Data excerpts
★ ★ ★ ★

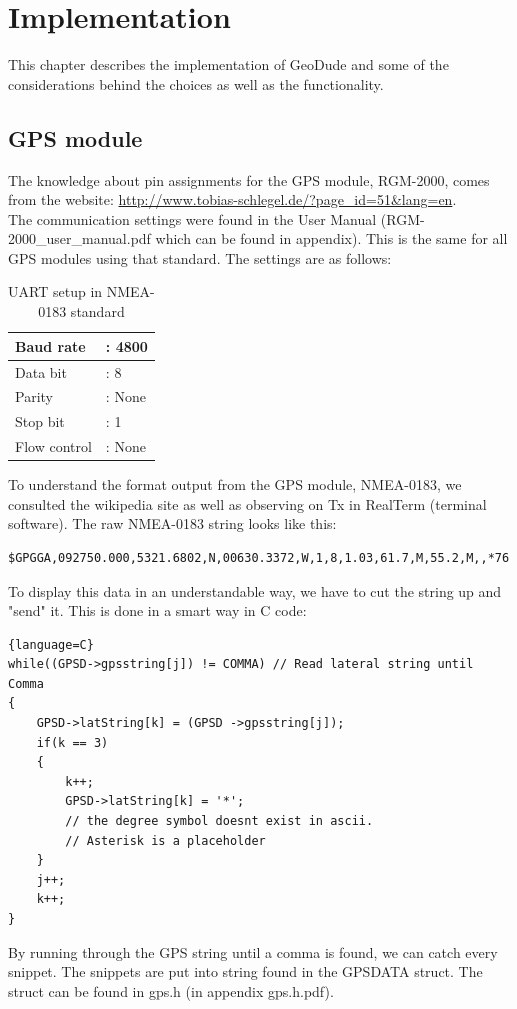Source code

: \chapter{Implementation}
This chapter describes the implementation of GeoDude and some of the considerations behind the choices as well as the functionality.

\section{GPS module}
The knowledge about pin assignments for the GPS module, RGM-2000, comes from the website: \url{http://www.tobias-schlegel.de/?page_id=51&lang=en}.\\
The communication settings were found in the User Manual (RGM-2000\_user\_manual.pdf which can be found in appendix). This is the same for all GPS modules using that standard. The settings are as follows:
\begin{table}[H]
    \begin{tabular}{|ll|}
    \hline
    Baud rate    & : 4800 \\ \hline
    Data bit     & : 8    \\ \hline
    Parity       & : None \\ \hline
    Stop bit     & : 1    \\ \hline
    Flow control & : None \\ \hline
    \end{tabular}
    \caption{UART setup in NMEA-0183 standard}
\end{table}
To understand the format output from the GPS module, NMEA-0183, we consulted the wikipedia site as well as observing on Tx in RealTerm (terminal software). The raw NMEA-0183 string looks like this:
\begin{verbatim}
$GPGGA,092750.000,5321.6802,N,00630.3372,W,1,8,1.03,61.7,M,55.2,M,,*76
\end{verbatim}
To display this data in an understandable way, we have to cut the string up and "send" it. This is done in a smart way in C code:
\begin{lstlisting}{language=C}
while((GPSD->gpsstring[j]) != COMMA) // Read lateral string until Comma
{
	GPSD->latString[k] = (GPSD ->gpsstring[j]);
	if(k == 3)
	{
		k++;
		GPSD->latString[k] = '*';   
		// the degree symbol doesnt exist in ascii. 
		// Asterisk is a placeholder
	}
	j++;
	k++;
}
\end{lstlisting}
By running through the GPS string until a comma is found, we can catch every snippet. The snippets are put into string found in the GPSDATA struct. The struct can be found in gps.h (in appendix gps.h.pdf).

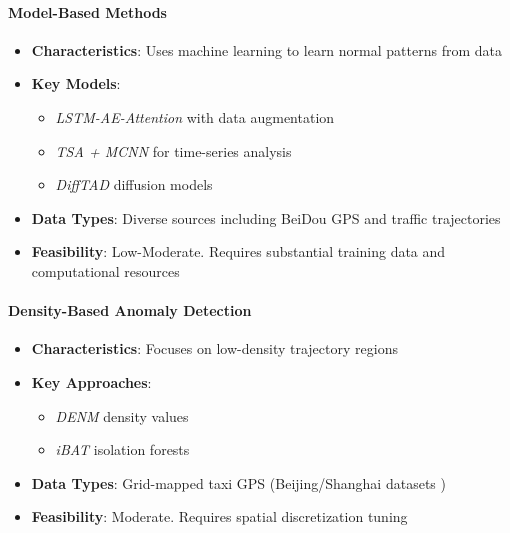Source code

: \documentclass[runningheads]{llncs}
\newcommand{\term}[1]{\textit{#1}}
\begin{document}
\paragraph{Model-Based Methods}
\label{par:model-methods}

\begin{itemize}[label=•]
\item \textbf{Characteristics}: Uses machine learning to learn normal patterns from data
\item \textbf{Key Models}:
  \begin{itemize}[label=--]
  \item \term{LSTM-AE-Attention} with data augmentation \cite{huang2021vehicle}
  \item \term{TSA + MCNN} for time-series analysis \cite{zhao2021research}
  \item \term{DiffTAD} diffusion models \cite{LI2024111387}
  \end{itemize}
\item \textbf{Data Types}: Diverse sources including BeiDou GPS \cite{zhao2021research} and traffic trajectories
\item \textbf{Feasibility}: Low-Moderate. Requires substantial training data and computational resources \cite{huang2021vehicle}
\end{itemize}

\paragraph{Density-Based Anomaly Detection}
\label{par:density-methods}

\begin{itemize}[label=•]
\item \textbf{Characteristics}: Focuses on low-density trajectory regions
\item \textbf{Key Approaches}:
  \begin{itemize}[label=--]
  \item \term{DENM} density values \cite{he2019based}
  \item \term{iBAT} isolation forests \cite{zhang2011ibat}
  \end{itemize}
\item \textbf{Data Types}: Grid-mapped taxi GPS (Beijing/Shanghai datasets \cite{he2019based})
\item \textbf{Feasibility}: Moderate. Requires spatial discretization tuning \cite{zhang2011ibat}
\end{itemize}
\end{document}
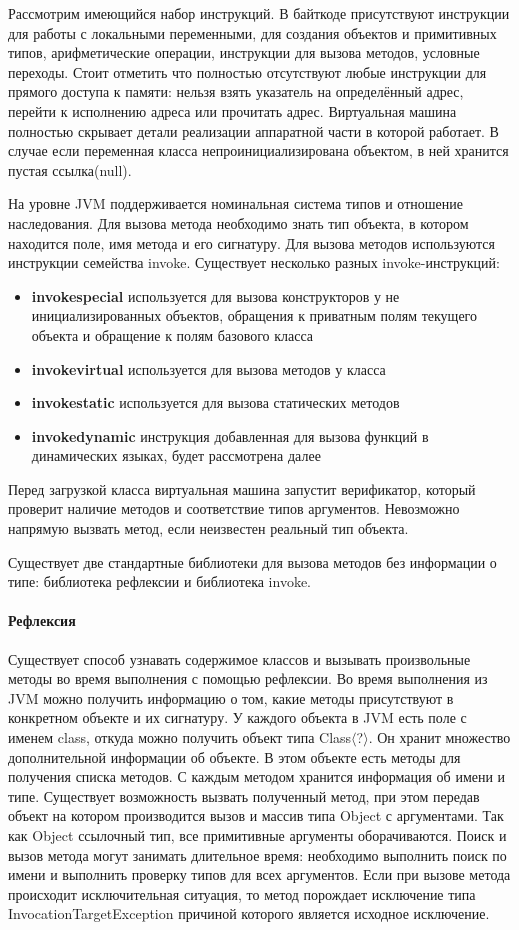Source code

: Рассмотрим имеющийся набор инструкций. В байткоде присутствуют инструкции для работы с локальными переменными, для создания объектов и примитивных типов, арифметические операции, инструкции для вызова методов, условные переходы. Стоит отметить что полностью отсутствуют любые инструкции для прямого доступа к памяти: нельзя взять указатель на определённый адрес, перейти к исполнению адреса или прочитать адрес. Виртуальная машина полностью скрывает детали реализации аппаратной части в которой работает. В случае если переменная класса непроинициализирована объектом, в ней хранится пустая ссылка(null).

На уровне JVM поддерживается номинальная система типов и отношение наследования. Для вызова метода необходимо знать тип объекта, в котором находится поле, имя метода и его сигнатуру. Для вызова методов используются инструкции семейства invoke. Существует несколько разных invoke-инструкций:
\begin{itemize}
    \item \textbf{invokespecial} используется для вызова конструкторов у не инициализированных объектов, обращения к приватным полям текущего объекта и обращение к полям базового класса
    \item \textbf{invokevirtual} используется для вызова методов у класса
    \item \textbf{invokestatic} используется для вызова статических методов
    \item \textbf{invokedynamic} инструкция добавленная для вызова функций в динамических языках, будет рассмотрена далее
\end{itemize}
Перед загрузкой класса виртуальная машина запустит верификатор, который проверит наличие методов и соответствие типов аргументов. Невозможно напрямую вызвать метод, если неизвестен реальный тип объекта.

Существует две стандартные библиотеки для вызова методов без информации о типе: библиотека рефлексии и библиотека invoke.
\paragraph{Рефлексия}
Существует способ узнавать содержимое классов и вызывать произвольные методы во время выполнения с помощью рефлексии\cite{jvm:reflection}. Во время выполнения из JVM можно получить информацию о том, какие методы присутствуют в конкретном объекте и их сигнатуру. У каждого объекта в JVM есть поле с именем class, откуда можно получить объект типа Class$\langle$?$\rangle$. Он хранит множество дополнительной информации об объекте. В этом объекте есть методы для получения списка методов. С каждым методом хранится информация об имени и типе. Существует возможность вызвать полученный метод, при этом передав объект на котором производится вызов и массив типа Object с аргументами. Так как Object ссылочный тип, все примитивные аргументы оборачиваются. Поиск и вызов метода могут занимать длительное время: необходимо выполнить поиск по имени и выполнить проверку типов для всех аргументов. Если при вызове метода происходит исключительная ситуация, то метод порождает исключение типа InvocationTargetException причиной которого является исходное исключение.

★ ★ ★ ★

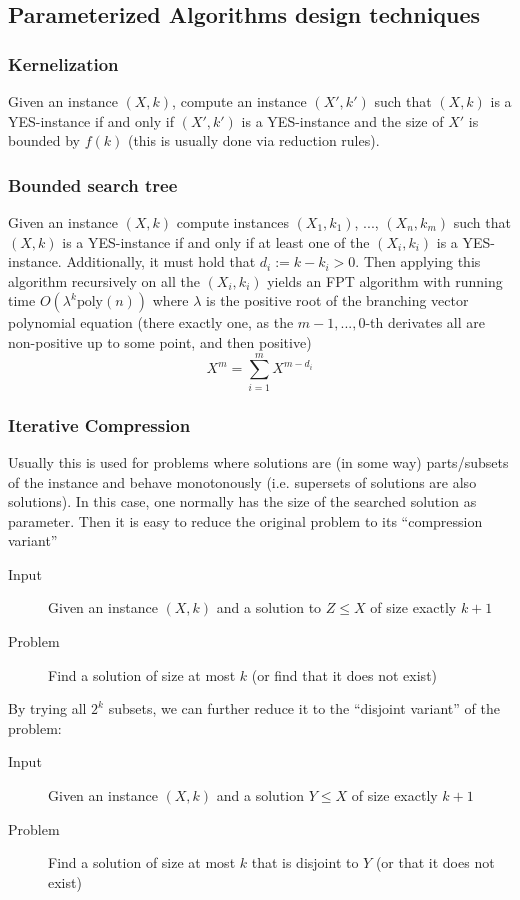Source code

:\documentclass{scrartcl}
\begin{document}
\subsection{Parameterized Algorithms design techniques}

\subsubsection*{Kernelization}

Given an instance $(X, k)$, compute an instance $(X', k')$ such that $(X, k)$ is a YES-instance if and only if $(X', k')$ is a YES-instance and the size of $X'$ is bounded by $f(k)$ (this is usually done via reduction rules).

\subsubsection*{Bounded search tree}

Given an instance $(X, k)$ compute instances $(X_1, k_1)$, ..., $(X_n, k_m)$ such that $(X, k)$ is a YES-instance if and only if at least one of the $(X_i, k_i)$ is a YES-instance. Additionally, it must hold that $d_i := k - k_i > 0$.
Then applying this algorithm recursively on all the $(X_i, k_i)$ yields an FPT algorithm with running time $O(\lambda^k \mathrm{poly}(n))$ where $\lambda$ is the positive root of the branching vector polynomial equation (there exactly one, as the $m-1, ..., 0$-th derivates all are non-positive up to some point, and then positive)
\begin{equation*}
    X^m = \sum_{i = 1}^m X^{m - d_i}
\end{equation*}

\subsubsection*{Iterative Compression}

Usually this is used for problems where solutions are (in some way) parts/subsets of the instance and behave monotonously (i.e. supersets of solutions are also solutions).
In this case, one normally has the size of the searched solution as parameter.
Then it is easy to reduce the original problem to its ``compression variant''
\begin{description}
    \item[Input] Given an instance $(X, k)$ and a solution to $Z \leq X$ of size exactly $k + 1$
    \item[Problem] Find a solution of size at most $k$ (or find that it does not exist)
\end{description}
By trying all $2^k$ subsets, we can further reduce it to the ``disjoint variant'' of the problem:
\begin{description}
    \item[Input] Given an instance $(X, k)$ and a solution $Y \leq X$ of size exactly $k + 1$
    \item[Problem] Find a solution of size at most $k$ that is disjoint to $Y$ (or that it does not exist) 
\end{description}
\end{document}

★ ★ ★ ★

Problem to solve =>
Check the lines above and copy each one that includes "Requires".

Response below =>
\item \textbf{Feasibility}: Low-Moderate. Requires substantial training data and computational resources \cite{huang2021vehicle}
\item \textbf{Feasibility}: Moderate. Requires spatial discretization tuning \cite{zhang2011ibat}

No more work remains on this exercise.